▶ **YOUR TASK**:
From the records below, give the number of lines that contain the string "have", without any other text.
WORKING DATA Block Start
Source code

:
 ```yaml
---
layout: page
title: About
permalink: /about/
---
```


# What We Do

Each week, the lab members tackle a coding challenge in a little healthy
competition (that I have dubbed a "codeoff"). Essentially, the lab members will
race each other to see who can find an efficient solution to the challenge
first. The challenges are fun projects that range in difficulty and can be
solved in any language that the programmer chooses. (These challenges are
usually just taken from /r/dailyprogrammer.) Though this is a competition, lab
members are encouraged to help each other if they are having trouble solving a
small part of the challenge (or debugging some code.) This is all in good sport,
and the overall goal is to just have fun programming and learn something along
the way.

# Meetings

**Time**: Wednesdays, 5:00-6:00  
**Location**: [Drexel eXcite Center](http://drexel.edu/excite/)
WORKING DATA Block End
▶ **TASK RESPONSE**:
2